## TASK ITEM
Give back every line of the data, transcribed exactly.

## Plain-text document sources
== Segment start ==

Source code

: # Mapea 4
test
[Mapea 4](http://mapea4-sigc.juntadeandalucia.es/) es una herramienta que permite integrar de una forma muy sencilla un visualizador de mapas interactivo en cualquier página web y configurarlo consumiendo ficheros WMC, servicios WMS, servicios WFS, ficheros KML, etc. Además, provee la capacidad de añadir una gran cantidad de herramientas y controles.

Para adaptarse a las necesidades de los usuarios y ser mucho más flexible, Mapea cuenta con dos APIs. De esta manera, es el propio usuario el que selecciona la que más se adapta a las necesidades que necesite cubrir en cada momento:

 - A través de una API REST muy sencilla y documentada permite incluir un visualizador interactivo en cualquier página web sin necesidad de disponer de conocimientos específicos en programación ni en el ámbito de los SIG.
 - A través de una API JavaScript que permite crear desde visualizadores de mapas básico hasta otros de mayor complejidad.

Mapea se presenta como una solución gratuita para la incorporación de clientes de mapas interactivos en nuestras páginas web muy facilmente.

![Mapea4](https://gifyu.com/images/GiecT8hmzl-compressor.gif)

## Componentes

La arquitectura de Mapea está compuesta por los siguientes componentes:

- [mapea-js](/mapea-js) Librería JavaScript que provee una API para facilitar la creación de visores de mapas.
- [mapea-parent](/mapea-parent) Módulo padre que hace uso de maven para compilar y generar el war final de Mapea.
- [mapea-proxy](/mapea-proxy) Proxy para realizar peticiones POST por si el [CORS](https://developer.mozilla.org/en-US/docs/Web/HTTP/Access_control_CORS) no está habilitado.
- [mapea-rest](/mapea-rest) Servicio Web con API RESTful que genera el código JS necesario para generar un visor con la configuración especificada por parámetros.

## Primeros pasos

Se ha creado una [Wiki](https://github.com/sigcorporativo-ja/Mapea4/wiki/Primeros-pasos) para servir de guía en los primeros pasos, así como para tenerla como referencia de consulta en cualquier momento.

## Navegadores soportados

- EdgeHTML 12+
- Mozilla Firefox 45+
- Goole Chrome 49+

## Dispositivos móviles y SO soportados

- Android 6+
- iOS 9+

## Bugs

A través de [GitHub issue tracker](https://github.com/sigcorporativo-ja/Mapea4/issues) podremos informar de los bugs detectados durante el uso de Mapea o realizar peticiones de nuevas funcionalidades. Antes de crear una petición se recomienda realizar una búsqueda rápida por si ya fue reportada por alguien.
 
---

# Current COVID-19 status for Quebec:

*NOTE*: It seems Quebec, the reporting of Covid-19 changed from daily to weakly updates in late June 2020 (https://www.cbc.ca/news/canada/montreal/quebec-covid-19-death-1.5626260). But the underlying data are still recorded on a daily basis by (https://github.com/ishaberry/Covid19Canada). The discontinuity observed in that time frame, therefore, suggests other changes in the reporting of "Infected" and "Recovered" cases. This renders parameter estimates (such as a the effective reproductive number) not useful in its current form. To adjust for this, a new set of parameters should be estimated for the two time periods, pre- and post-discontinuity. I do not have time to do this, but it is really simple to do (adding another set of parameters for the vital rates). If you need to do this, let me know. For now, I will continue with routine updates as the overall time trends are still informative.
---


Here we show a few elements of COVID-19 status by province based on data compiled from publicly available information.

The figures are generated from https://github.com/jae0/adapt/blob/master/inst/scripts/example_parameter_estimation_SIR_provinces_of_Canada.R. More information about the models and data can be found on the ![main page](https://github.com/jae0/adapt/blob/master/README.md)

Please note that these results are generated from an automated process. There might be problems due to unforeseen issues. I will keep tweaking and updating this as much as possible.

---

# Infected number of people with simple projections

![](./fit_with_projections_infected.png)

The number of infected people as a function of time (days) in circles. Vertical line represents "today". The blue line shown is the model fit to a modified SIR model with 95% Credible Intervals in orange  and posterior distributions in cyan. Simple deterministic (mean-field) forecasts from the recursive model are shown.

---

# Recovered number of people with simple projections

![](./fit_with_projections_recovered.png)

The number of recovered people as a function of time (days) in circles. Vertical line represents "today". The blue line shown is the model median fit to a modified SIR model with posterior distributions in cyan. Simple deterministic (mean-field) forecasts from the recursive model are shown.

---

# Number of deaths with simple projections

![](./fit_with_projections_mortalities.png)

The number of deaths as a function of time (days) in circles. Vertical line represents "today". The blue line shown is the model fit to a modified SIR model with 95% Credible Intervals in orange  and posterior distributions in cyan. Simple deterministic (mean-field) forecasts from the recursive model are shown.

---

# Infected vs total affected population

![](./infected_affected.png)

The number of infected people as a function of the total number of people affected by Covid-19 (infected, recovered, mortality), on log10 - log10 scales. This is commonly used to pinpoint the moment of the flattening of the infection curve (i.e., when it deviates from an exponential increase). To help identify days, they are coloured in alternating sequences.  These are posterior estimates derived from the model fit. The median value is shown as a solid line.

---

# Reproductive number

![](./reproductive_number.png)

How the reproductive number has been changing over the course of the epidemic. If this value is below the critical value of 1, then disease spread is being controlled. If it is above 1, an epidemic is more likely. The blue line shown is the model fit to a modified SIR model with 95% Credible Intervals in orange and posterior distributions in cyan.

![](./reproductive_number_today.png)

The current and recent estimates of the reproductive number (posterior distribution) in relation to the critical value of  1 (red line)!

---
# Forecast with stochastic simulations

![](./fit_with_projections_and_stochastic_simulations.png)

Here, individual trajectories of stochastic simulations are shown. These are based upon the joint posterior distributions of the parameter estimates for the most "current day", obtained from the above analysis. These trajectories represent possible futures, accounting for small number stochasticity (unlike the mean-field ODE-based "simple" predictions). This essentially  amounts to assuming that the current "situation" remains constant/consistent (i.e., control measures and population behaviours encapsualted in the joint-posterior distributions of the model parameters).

== Segment end ==

## EXERCISE RESPONSE
Source code

: # Mapea 4
test
[Mapea 4](http://mapea4-sigc.juntadeandalucia.es/) es una herramienta que permite integrar de una forma muy sencilla un visualizador de mapas interactivo en cualquier página web y configurarlo consumiendo ficheros WMC, servicios WMS, servicios WFS, ficheros KML, etc. Además, provee la capacidad de añadir una gran cantidad de herramientas y controles.

Para adaptarse a las necesidades de los usuarios y ser mucho más flexible, Mapea cuenta con dos APIs. De esta manera, es el propio usuario el que selecciona la que más se adapta a las necesidades que necesite cubrir en cada momento:

 - A través de una API REST muy sencilla y documentada permite incluir un visualizador interactivo en cualquier página web sin necesidad de disponer de conocimientos específicos en programación ni en el ámbito de los SIG.
 - A través de una API JavaScript que permite crear desde visualizadores de mapas básico hasta otros de mayor complejidad.

Mapea se presenta como una solución gratuita para la incorporación de clientes de mapas interactivos en nuestras páginas web muy facilmente.

![Mapea4](https://gifyu.com/images/GiecT8hmzl-compressor.gif)

## Componentes

La arquitectura de Mapea está compuesta por los siguientes componentes:

- [mapea-js](/mapea-js) Librería JavaScript que provee una API para facilitar la creación de visores de mapas.
- [mapea-parent](/mapea-parent) Módulo padre que hace uso de maven para compilar y generar el war final de Mapea.
- [mapea-proxy](/mapea-proxy) Proxy para realizar peticiones POST por si el [CORS](https://developer.mozilla.org/en-US/docs/Web/HTTP/Access_control_CORS) no está habilitado.
- [mapea-rest](/mapea-rest) Servicio Web con API RESTful que genera el código JS necesario para generar un visor con la configuración especificada por parámetros.

## Primeros pasos

Se ha creado una [Wiki](https://github.com/sigcorporativo-ja/Mapea4/wiki/Primeros-pasos) para servir de guía en los primeros pasos, así como para tenerla como referencia de consulta en cualquier momento.

## Navegadores soportados

- EdgeHTML 12+
- Mozilla Firefox 45+
- Goole Chrome 49+

## Dispositivos móviles y SO soportados

- Android 6+
- iOS 9+

## Bugs

A través de [GitHub issue tracker](https://github.com/sigcorporativo-ja/Mapea4/issues) podremos informar de los bugs detectados durante el uso de Mapea o realizar peticiones de nuevas funcionalidades. Antes de crear una petición se recomienda realizar una búsqueda rápida por si ya fue reportada por alguien.
 
---

# Current COVID-19 status for Quebec:

*NOTE*: It seems Quebec, the reporting of Covid-19 changed from daily to weakly updates in late June 2020 (https://www.cbc.ca/news/canada/montreal/quebec-covid-19-death-1.5626260). But the underlying data are still recorded on a daily basis by (https://github.com/ishaberry/Covid19Canada). The discontinuity observed in that time frame, therefore, suggests other changes in the reporting of "Infected" and "Recovered" cases. This renders parameter estimates (such as a the effective reproductive number) not useful in its current form. To adjust for this, a new set of parameters should be estimated for the two time periods, pre- and post-discontinuity. I do not have time to do this, but it is really simple to do (adding another set of parameters for the vital rates). If you need to do this, let me know. For now, I will continue with routine updates as the overall time trends are still informative.
---


Here we show a few elements of COVID-19 status by province based on data compiled from publicly available information.

The figures are generated from https://github.com/jae0/adapt/blob/master/inst/scripts/example_parameter_estimation_SIR_provinces_of_Canada.R. More information about the models and data can be found on the ![main page](https://github.com/jae0/adapt/blob/master/README.md)

Please note that these results are generated from an automated process. There might be problems due to unforeseen issues. I will keep tweaking and updating this as much as possible.

---

# Infected number of people with simple projections

![](./fit_with_projections_infected.png)

The number of infected people as a function of time (days) in circles. Vertical line represents "today". The blue line shown is the model fit to a modified SIR model with 95% Credible Intervals in orange  and posterior distributions in cyan. Simple deterministic (mean-field) forecasts from the recursive model are shown.

---

# Recovered number of people with simple projections

![](./fit_with_projections_recovered.png)

The number of recovered people as a function of time (days) in circles. Vertical line represents "today". The blue line shown is the model median fit to a modified SIR model with posterior distributions in cyan. Simple deterministic (mean-field) forecasts from the recursive model are shown.

---

# Number of deaths with simple projections

![](./fit_with_projections_mortalities.png)

The number of deaths as a function of time (days) in circles. Vertical line represents "today". The blue line shown is the model fit to a modified SIR model with 95% Credible Intervals in orange  and posterior distributions in cyan. Simple deterministic (mean-field) forecasts from the recursive model are shown.

---

# Infected vs total affected population

![](./infected_affected.png)

The number of infected people as a function of the total number of people affected by Covid-19 (infected, recovered, mortality), on log10 - log10 scales. This is commonly used to pinpoint the moment of the flattening of the infection curve (i.e., when it deviates from an exponential increase). To help identify days, they are coloured in alternating sequences.  These are posterior estimates derived from the model fit. The median value is shown as a solid line.

---

# Reproductive number

![](./reproductive_number.png)

How the reproductive number has been changing over the course of the epidemic. If this value is below the critical value of 1, then disease spread is being controlled. If it is above 1, an epidemic is more likely. The blue line shown is the model fit to a modified SIR model with 95% Credible Intervals in orange and posterior distributions in cyan.

![](./reproductive_number_today.png)

The current and recent estimates of the reproductive number (posterior distribution) in relation to the critical value of  1 (red line)!

---
# Forecast with stochastic simulations

![](./fit_with_projections_and_stochastic_simulations.png)

Here, individual trajectories of stochastic simulations are shown. These are based upon the joint posterior distributions of the parameter estimates for the most "current day", obtained from the above analysis. These trajectories represent possible futures, accounting for small number stochasticity (unlike the mean-field ODE-based "simple" predictions). This essentially  amounts to assuming that the current "situation" remains constant/consistent (i.e., control measures and population behaviours encapsualted in the joint-posterior distributions of the model parameters).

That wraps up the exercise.